YOUR TASK »
Keep every line of the data below that has the string "xueqiu" and present those lines.

Plain-text document sources »

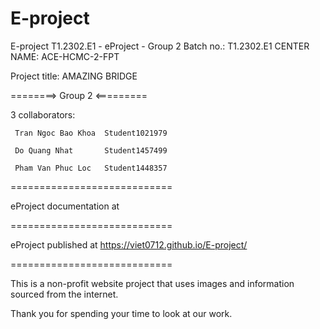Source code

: # E-project
E-project
T1.2302.E1 - eProject - Group 2
Batch no.: T1.2302.E1
CENTER NAME: ACE-HCMC-2-FPT

Project title: AMAZING BRIDGE

========> Group 2 <=========

3 collaborators:

     Tran Ngoc Bao Khoa  Student1021979

     Do Quang Nhat       Student1457499
     
     Pham Van Phuc Loc   Student1448357
============================

eProject documentation at 

============================

eProject published at https://viet0712.github.io/E-project/

============================

This is a non-profit website project that uses images and information sourced from the internet.

Thank you for spending your time to look at our work.
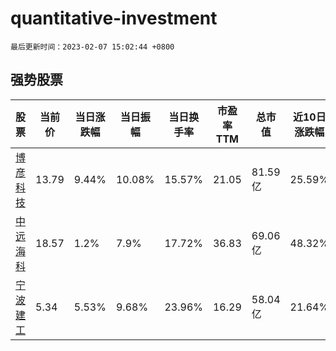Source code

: # quantitative-investment

`最后更新时间：2023-02-07 15:02:44 +0800`

## 强势股票

|股票|当前价|当日涨跌幅|当日振幅|当日换手率|市盈率TTM|总市值|近10日涨跌幅|
|----|----|----|----|----|----|----|----|
|[博彦科技](https://xueqiu.com/S/SZ002649)|13.79|9.44%|10.08%|15.57%|21.05|81.59亿|25.59%|
|[中远海科](https://xueqiu.com/S/SZ002401)|18.57|1.2%|7.9%|17.72%|36.83|69.06亿|48.32%|
|[宁波建工](https://xueqiu.com/S/SH601789)|5.34|5.53%|9.68%|23.96%|16.29|58.04亿|21.64%|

ANSWER TO THIS EXERCISE »
|[博彦科技](https://xueqiu.com/S/SZ002649)|13.79|9.44%|10.08%|15.57%|21.05|81.59亿|25.59%|
|[中远海科](https://xueqiu.com/S/SZ002401)|18.57|1.2%|7.9%|17.72%|36.83|69.06亿|48.32%|
|[宁波建工](https://xueqiu.com/S/SH601789)|5.34|5.53%|9.68%|23.96%|16.29|58.04亿|21.64%|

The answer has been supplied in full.